▶ _WORK TO COMPLETE_:
Lines holding the string "iteration" in the listing below are to be copied.
THE INPUT below:
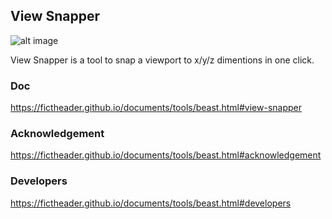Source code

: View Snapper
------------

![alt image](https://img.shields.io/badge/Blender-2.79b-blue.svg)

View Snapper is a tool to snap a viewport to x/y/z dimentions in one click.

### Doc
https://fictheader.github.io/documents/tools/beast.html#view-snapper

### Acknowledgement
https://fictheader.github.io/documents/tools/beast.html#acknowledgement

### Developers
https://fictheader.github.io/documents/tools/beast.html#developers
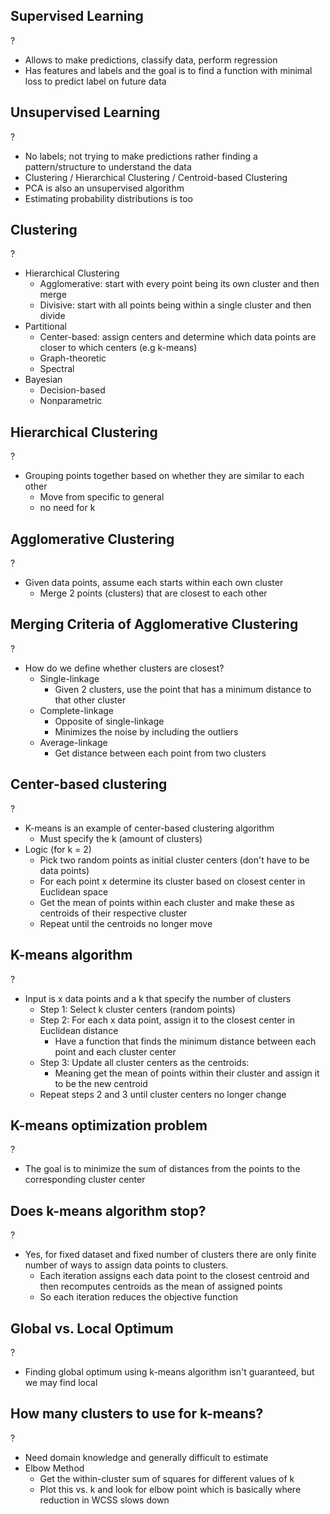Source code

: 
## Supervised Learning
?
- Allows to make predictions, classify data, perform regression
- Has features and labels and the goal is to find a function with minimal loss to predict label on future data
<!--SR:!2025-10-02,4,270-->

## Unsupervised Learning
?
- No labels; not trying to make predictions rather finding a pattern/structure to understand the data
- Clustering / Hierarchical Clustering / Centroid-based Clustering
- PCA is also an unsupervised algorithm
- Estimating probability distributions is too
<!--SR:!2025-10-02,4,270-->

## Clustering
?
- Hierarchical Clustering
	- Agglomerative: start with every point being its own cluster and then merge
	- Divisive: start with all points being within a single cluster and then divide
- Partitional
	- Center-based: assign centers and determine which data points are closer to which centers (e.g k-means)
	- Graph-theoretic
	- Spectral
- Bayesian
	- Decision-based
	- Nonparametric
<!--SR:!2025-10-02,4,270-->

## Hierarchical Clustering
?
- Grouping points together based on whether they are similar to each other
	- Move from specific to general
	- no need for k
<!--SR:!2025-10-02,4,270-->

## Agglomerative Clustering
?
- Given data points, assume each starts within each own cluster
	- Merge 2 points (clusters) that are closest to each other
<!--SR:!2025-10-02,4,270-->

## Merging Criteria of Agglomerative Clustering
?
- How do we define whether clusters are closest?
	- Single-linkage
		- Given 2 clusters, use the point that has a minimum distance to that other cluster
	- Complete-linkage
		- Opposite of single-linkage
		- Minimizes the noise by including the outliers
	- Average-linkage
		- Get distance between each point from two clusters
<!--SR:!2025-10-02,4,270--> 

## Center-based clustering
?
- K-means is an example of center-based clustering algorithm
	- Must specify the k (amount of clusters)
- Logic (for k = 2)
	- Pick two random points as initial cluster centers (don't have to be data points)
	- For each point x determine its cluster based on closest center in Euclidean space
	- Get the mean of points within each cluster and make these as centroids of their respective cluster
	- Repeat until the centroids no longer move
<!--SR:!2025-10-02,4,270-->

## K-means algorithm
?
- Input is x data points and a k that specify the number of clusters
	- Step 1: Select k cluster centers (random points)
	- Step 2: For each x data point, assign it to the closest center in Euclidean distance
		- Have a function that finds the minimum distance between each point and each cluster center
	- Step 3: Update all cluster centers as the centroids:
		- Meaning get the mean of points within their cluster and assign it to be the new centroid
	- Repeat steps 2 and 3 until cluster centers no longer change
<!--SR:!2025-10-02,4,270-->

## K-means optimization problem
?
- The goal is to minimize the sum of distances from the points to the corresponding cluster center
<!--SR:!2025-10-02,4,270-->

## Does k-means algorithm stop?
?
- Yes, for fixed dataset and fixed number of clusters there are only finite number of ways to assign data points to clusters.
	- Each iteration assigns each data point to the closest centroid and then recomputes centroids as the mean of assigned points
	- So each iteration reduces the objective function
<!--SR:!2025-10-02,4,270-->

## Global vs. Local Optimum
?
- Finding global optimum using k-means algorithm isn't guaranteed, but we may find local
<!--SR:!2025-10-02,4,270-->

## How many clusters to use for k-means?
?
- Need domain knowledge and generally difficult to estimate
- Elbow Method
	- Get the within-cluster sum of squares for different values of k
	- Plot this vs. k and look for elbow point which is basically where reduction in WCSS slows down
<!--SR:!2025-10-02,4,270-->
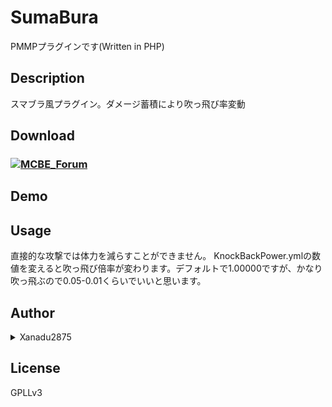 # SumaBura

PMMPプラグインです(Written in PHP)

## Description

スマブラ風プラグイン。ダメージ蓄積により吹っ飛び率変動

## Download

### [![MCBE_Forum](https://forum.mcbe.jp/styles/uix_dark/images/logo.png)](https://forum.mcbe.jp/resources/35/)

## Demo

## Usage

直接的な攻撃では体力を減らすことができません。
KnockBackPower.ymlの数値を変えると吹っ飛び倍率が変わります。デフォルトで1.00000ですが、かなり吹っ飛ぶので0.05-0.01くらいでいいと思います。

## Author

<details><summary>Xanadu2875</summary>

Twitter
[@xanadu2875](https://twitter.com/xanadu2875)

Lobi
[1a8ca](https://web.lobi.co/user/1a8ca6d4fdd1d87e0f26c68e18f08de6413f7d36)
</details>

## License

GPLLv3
End of THE INPUT.
▶ _TASK SOLUTION_:
	- Each iteration assigns each data point to the closest centroid and then recomputes centroids as the mean of assigned points
	- So each iteration reduces the objective function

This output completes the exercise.